Among the topics we discuss are:


  • How Graham became coordinator of classes for autistic students in school

  • The organisation with which Graham undertook training on helping students develop good sleeping habits.

  • How Steffie became interested in researching autism and the education of students with autism in the Netherlands.

  • The Salamanca Statement on special needs education:

  • Graham’s class arrangements from a student’s perspective

  • Different needs of autistic students from primary to secondary school

  • Graham’s problem with the United Nations Convention on the Rights of Persons with Disabilities and Inclusive Education in New Brunswick and that province's views on inclusion versus segregation

  • Excellence in practice: visiting homes of students who apply for the special class and managing transitions from primary to secondary school and from secondary to third level.

  • Graham referred to a quote widely attributed to Dr. Stephen Shore that “when you meet one person with autism, you’ve met one person with autism.”

  • Steffie’s research findings that are relevant for teachers: assessing young children on science concepts (Marble task and air pressure task); four categories of teachers’ needs in relation to teaching students with special needs: cooperation, academic tools, social aspects, reassurance for insecure newly qualified teachers; her hypothesis about the need to ask students both higher- and lower- order questions.

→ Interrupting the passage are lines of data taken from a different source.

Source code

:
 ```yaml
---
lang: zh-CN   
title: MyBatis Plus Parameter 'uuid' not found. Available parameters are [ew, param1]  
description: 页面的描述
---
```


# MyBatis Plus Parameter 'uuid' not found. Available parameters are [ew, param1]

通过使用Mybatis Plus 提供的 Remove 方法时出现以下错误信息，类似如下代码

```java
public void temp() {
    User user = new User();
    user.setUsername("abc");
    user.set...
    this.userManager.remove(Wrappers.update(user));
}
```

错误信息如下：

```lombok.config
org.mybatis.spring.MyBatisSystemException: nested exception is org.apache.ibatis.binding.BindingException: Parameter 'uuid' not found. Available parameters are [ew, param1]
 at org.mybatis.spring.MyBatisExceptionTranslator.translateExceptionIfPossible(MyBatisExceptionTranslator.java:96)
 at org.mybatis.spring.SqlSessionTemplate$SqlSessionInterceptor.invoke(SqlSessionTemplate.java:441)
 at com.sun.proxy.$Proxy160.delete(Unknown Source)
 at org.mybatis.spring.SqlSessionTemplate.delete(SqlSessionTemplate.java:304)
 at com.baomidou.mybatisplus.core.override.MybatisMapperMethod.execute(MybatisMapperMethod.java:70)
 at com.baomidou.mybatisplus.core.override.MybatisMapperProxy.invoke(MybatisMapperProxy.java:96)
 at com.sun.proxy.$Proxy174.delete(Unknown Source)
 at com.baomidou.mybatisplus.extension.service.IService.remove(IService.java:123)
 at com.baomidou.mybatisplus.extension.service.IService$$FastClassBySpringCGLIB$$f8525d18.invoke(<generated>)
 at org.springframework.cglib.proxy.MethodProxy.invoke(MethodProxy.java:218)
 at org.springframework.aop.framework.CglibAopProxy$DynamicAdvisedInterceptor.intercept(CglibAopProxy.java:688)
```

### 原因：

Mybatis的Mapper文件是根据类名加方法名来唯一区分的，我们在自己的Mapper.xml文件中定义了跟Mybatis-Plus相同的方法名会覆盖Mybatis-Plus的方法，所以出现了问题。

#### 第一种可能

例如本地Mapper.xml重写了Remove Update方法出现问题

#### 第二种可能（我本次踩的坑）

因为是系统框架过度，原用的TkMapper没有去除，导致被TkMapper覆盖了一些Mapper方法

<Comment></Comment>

  • Students learned from years of experience with students with autism and getting to know them.

  • Lessons teachers can take from her experience of assessing young students with special education needs: variation in questions and hands-on tasks.

  • Classroom interactions in Graham’s class for autistic students (Building relationships, subject planning, spending time outdoors, making meals together in the “home room,” creating a safe space)

  • Steffie’s research (with her doctoral student, Lisette de Jonge-Hoekstra) on the relationship between children’s speech and their gestures when working on a task (including “gesture-speech mismatch)

  • Steffie on animal-assisted therapy for students with autism

  • Graham on why there are insufficient special classes in post-primary schools

  • Steffie recommends: https://scholar.google.com/.

  • Graham recommends The Reason I Jump by Naoki Higashida.